- Theatrical release poster
- Directed by: Ajay Vodhirala
- Produced by: Kothapalli R Raghu Babu KB Chowdary
- Starring: Naveen Chandra Nivetha Thomas
- Cinematography: Arthur A. Wilson
- Edited by: S. B. Uddhav
- Music by: Ratheesh Vega
- Production company: Anurag Productions
- Release date: 15 December 2017;
- Country: India
- Language: Telugu

= Juliet Lover of Idiot =

2017 Telugu mystery film by Ajay Vodhirala

Juliet Lover of Idiot is a 2017 Telugu romantic comedy mystery film directed by Ajay Vodhirala, starring Naveen Chandra and Niveda Thomas in the lead roles. It is produced by Kothapalli R Raghu Babu and Kannika under Anurag Productions. Music is scored by Ratheesh Vega.

== Music ==
The songs and background music was scored by Ratheesh Vega under Mango Music. The audio was released on 29 October 2017.

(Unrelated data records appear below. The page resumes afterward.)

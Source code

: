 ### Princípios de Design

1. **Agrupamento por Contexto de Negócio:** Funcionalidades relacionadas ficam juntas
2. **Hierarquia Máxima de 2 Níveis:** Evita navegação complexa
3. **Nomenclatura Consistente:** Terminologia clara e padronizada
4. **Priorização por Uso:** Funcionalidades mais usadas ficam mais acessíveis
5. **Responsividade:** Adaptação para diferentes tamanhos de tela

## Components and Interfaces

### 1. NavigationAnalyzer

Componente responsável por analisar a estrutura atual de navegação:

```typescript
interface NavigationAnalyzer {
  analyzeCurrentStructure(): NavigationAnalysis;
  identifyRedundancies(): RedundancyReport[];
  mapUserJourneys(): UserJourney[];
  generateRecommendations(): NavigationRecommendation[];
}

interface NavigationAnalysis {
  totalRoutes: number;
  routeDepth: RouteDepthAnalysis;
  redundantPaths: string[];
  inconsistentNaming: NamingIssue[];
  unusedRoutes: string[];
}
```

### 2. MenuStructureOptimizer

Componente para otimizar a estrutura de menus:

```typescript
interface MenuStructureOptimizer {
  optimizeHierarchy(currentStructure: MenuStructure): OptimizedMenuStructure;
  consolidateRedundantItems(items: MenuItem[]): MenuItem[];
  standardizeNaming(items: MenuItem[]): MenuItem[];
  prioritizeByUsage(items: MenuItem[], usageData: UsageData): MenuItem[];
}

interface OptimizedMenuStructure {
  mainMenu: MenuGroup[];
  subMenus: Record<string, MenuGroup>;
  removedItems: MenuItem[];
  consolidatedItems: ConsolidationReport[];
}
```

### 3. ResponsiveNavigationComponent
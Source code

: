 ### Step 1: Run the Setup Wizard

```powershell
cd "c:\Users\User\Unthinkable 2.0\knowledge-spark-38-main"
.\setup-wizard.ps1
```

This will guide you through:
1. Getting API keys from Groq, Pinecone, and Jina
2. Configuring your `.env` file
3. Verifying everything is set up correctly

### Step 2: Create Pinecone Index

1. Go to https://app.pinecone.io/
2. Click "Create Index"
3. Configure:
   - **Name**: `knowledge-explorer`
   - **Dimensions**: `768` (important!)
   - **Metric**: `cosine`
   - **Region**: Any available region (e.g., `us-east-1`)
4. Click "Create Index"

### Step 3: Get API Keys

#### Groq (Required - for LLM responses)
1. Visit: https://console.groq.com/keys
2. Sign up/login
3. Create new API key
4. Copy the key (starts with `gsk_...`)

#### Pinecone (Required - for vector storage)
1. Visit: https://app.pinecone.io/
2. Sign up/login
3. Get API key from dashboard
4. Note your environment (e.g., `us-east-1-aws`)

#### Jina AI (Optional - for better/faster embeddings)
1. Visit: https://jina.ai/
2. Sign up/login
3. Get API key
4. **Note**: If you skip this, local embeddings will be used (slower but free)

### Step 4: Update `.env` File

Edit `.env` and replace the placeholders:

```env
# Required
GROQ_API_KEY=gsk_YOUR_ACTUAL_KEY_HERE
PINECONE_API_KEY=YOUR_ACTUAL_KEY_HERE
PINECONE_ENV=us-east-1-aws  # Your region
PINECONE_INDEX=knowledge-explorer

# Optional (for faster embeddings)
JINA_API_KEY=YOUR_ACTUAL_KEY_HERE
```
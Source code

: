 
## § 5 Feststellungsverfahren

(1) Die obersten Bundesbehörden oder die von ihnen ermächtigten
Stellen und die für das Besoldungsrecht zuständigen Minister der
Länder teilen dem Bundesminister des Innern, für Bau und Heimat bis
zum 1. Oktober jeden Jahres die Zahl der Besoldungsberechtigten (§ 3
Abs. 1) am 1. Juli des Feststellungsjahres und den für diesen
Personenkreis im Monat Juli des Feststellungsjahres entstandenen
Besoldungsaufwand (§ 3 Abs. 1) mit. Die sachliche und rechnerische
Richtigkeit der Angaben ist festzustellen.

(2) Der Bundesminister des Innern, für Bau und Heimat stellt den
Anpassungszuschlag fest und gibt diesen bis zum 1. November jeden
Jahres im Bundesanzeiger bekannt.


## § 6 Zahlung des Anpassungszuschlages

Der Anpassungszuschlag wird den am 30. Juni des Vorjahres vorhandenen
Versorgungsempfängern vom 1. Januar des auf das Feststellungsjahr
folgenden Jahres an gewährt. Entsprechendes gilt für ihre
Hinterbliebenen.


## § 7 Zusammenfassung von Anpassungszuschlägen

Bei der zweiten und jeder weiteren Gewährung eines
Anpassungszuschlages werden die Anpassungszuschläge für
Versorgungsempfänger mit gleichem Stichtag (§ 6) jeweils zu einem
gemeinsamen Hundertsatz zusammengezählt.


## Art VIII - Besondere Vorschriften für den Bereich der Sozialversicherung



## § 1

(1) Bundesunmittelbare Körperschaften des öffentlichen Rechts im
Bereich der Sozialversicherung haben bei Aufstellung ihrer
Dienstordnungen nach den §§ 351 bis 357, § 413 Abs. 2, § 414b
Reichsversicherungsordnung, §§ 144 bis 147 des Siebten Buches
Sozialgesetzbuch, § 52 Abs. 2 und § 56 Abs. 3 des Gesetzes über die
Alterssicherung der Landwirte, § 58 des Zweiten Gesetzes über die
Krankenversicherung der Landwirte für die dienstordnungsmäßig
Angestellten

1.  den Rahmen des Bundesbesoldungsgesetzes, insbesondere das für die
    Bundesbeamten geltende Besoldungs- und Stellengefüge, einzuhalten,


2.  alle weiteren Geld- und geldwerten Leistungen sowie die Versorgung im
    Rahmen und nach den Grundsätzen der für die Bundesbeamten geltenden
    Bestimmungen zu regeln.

| No. | Title | Lyrics | Singer(s) | Length |
|---|---|---|---|---|
| 1. | "Ila Chudara Nanna" | Ramajogayya Sastry, Anantha Sriram | Supriya Lohith | 4:34 |
| 2. | "Naalo Ninnu Nenu" | Anantha Sriram | Najim Arshad |  |
| 3. | "I Don't Know" | Karunakar | Sayanora Philip |  |
| 4. | "Neekai Vechey" | Karunakar | Anitha Karthikeyan | 3:28 |
| 5. | "Eiffel Tower Pai Salsaale" | Ramajogayya Sastry | Yazin Nizar |  |
| 6. | "Adugulu Vethike" | Sarwa Rao | Rahul Nambiar |  |
| Total length: |  |  |  | 23:53 |

== Reception ==
A critic from The Times of India gave the film a rating of one-and-a-half out of five stars and noted that "Despite having a stupendous cast, ‘Juliet Lover of Idiot’ seems to have missed the mark". A critic from The Hindu opined that the film was "inconsistent and incoherent".